J’ajouterai enfin les coups reçus. Si l’extrême-marché s’est choisi un opposant de confort, il ne se trompe pas d’adversaire réel. Ces deux dernières années auront été marquées par des attaques répétitives contre nous, et plus particulièrement contre notre porte-étendard qu’est Jean-Luc Mélenchon. Il fallait montrer que nous ne sommes pas ce que nous disons être : d’où les perquisitions dignes de celles subies par un groupe de mafieux, d’où les accusations calomnieuses d’antisémitisme, d’où les comparaisons ou, pire, accusations de porosité avec l’extrême-droite… Ces attaques ne sont en fin de compte pas si différentes, par leur nature, de celles subies par les animateurs des mouvements sociaux qui ont aussi droit aux insultes, aux gardes-à-vue, aux arrestations, aux renvois en correctionnelle. Mais cette fois, ces attaques ont particulièrement atteint leur but chez une partie de l’opinion publique.

Ce qu’il est convenu d’appeler le « camp démocratique » n’a jamais dénoncé ce que nous subissions. Cela a même été parfois l’inverse. Cela a pesé sur notre affaiblissement. Ces deux dernières années constituent une leçon capitale : ces attaques se poursuivront sur le plan politique à l’encontre des oppositions à Emmanuel Macron, dont La France insoumise, jusqu’à les réduire à la marginalité.

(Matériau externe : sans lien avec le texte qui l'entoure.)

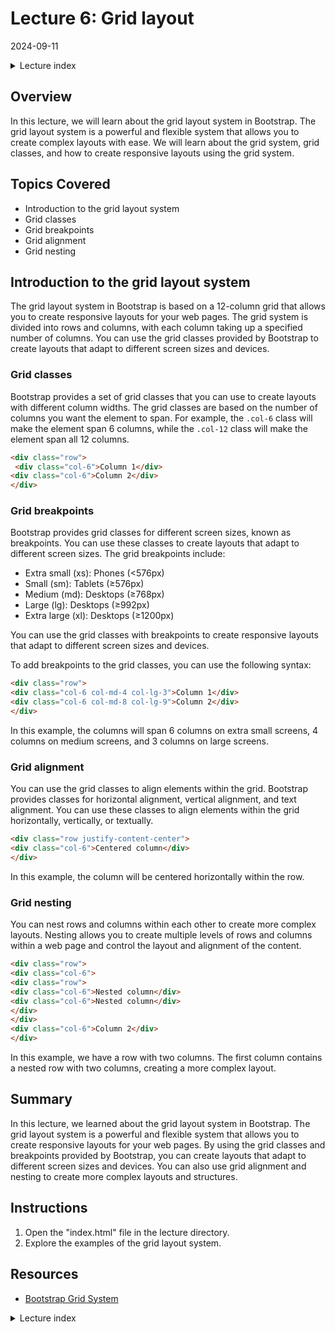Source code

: # Lecture 6: Grid layout
2024-09-11

<!--html_preserve--><details>
  <summary>Lecture index</summary>

- [Lecture 1: Introduction and Setup of Bootstrap 5](/lectures/lecture_01/lecture_01.md)
- [Lecture 2: Typography and Colors](/lectures/lecture_02/lecture_02.md)
- [Lecture 3: Buttons](/lectures/lecture_03/lecture_03.md)
- [Lecture 4: Utility Classes](/lectures/lecture_04/lecture_04.md)
- [Lecture 5: Containers](/lectures/lecture_05/lecture_05.md)
- [Lecture 6: Grid Layout](/lectures/lecture_06/lecture_06.md)
- [Lecture 7: Navbars and Forms](/lectures/lecture_07/lecture_07.md)
- [Lecture 8: Cards](/lectures/lecture_08/lecture_08.md)
- [Lecture 9: Accordions](/lectures/lecture_09/lecture_09.md)
- [Lecture 10: List Groups](/lectures/lecture_10/lecture_10.md)
- [Lecture 11: Icons](/lectures/lecture_11/lecture_11.md)
- [Lecture 12: Tooltips and Popovers](/lectures/lecture_12/lecture_12.md)

</details><!--/html_preserve-->


## Overview

In this lecture, we will learn about the grid layout system in Bootstrap. The
grid layout system is a powerful and flexible system that allows you to
create complex layouts with ease. We will learn about the grid system, grid
classes, and how to create responsive layouts using the grid system.

## Topics Covered

- Introduction to the grid layout system
- Grid classes
- Grid breakpoints
- Grid alignment
- Grid nesting

## Introduction to the grid layout system

The grid layout system in Bootstrap is based on a 12-column grid that allows
you to create responsive layouts for your web pages. The grid system is
divided into rows and columns, with each column taking up a specified number
of columns. You can use the grid classes provided by Bootstrap to create
layouts that adapt to different screen sizes and devices.

### Grid classes

Bootstrap provides a set of grid classes that you can use to create layouts
with different column widths. The grid classes are based on the number of
columns you want the element to span. For example, the `.col-6` class will
make the element span 6 columns, while the `.col-12` class will make the
element span all 12 columns.

```html
<div class="row">
 <div class="col-6">Column 1</div>
<div class="col-6">Column 2</div>
</div>
```

### Grid breakpoints

Bootstrap provides grid classes for different screen sizes, known as
breakpoints. You can use these classes to create layouts that adapt to
different screen sizes. The grid breakpoints include:

- Extra small (xs): Phones (<576px)
- Small (sm): Tablets (≥576px)
- Medium (md): Desktops (≥768px)
- Large (lg): Desktops (≥992px)
- Extra large (xl): Desktops (≥1200px)

You can use the grid classes with breakpoints to create responsive layouts
that adapt to different screen sizes and devices.

To add breakpoints to the grid classes, you can use the following syntax:

```html
<div class="row">
<div class="col-6 col-md-4 col-lg-3">Column 1</div>
<div class="col-6 col-md-8 col-lg-9">Column 2</div>
</div>
```

In this example, the columns will span 6 columns on extra small screens, 4
columns on medium screens, and 3 columns on large screens.

### Grid alignment

You can use the grid classes to align elements within the grid. Bootstrap
provides classes for horizontal alignment, vertical alignment, and text
alignment. You can use these classes to align elements within the grid
horizontally, vertically, or textually.

```html
<div class="row justify-content-center">
<div class="col-6">Centered column</div>
</div>
```

In this example, the column will be centered horizontally within the row.

### Grid nesting

You can nest rows and columns within each other to create more complex
layouts. Nesting allows you to create multiple levels of rows and columns
within a web page and control the layout and alignment of the content.

```html
<div class="row">
<div class="col-6">
<div class="row">
<div class="col-6">Nested column</div>
<div class="col-6">Nested column</div>
</div>
</div>
<div class="col-6">Column 2</div>
</div>
```

In this example, we have a row with two columns. The first column contains a
nested row with two columns, creating a more complex layout.

## Summary

In this lecture, we learned about the grid layout system in Bootstrap. The
grid layout system is a powerful and flexible system that allows you to create
responsive layouts for your web pages. By using the grid classes and
breakpoints provided by Bootstrap, you can create layouts that adapt to
different screen sizes and devices. You can also use grid alignment and
nesting to create more complex layouts and structures.


## Instructions

1. Open the "index.html" file in the lecture directory.
1. Explore the examples of the grid layout system.

## Resources

- [Bootstrap Grid System](https://getbootstrap.com/docs/4.5/layout/grid/)



<!--html_preserve--><details>
  <summary>Lecture index</summary>

- [Lecture 1: Introduction and Setup of Bootstrap 5](/lectures/lecture_01/lecture_01.md)
- [Lecture 2: Typography and Colors](/lectures/lecture_02/lecture_02.md)
- [Lecture 3: Buttons](/lectures/lecture_03/lecture_03.md)
- [Lecture 4: Utility Classes](/lectures/lecture_04/lecture_04.md)
- [Lecture 5: Containers](/lectures/lecture_05/lecture_05.md)
- [Lecture 6: Grid Layout](/lectures/lecture_06/lecture_06.md)
- [Lecture 7: Navbars and Forms](/lectures/lecture_07/lecture_07.md)
- [Lecture 8: Cards](/lectures/lecture_08/lecture_08.md)
- [Lecture 9: Accordions](/lectures/lecture_09/lecture_09.md)
- [Lecture 10: List Groups](/lectures/lecture_10/lecture_10.md)
- [Lecture 11: Icons](/lectures/lecture_11/lecture_11.md)
- [Lecture 12: Tooltips and Popovers](/lectures/lecture_12/lecture_12.md)

</details><!--/html_preserve-->

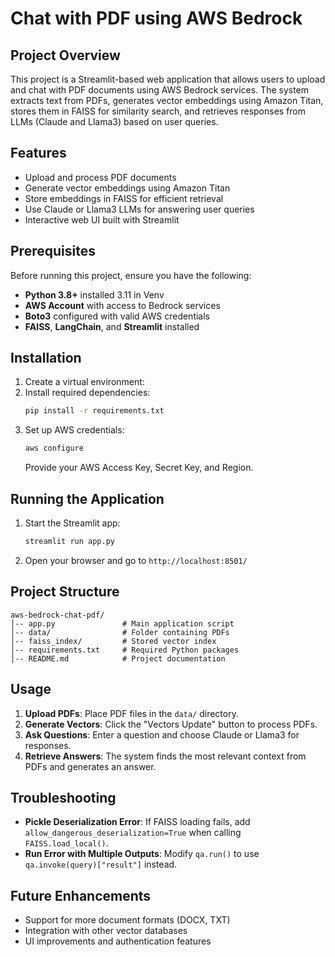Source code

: # Chat with PDF using AWS Bedrock

## Project Overview
This project is a Streamlit-based web application that allows users to upload and chat with PDF documents using AWS Bedrock services. The system extracts text from PDFs, generates vector embeddings using Amazon Titan, stores them in FAISS for similarity search, and retrieves responses from LLMs (Claude and Llama3) based on user queries.

## Features
- Upload and process PDF documents
- Generate vector embeddings using Amazon Titan
- Store embeddings in FAISS for efficient retrieval
- Use Claude or Llama3 LLMs for answering user queries
- Interactive web UI built with Streamlit

## Prerequisites
Before running this project, ensure you have the following:
- **Python 3.8+** installed 3.11 in Venv
- **AWS Account** with access to Bedrock services
- **Boto3** configured with valid AWS credentials
- **FAISS**, **LangChain**, and **Streamlit** installed

## Installation
1. Create a virtual environment:
2. Install required dependencies:
   ```bash
   pip install -r requirements.txt
   ```
3. Set up AWS credentials:
   ```bash
   aws configure
   ```
   Provide your AWS Access Key, Secret Key, and Region.

## Running the Application
1. Start the Streamlit app:
   ```bash
   streamlit run app.py
   ```
2. Open your browser and go to `http://localhost:8501/`

## Project Structure
```
aws-bedrock-chat-pdf/
│-- app.py               # Main application script
│-- data/                # Folder containing PDFs
│-- faiss_index/         # Stored vector index
│-- requirements.txt     # Required Python packages
│-- README.md            # Project documentation
```

## Usage
1. **Upload PDFs**: Place PDF files in the `data/` directory.
2. **Generate Vectors**: Click the "Vectors Update" button to process PDFs.
3. **Ask Questions**: Enter a question and choose Claude or Llama3 for responses.
4. **Retrieve Answers**: The system finds the most relevant context from PDFs and generates an answer.

## Troubleshooting
- **Pickle Deserialization Error**: If FAISS loading fails, add `allow_dangerous_deserialization=True` when calling `FAISS.load_local()`.
- **Run Error with Multiple Outputs**: Modify `qa.run()` to use `qa.invoke(query)["result"]` instead.

## Future Enhancements
- Support for more document formats (DOCX, TXT)
- Integration with other vector databases
- UI improvements and authentication features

C’est, j’en suis certain, l’un des objectifs majeurs de la Macronie dans sa volonté de réduire le paysage politique, afin de le résumer à un « duel ultime » entre LREM et l’extrême-droite. Voilà pourquoi il est important de reconstruire des digues, à l’instar de l’appel des 40 organisations pour les libertés publiques et contre la répression que nous avons initié.

De quelques raisons pour rebondir

Voilà donc, et encore une fois pas seulement en France mais en Europe, l’explication première du mauvais résultat de nos listes. Nous sommes au creux d’une vague dans une période tempétueuse. Quiconque connait la mer sait que le creux d’une vague n’a rien d’un état stable, l’eau qui s’y trouve peut déferler sur une crête quelques temps plus tard. C’est particulièrement vrai dans la période d’accélération de l’Histoire que nous connaissons. Mais à la différence des vagues, les mouvements en politique n’obéissent pas à la mécanique des fluides : il est donc nécessaire d’agir pour se donner les chances d’une remontée.

Nous sommes toujours dans une période destituante. Elle se déroule, et est liée, à la triple urgence, climatique, sociale et démocratique que l’humanité affronte. Cette urgence n’a jamais été aussi profonde et lourde de danger civilisationnel. C’est dire les responsabilités qui sont les nôtres (« les nôtres » se devant être compris au sens large) car si le pire se détache, le meilleur est encore possible. Il n’est pas encore minuit dans le 21ème siècle.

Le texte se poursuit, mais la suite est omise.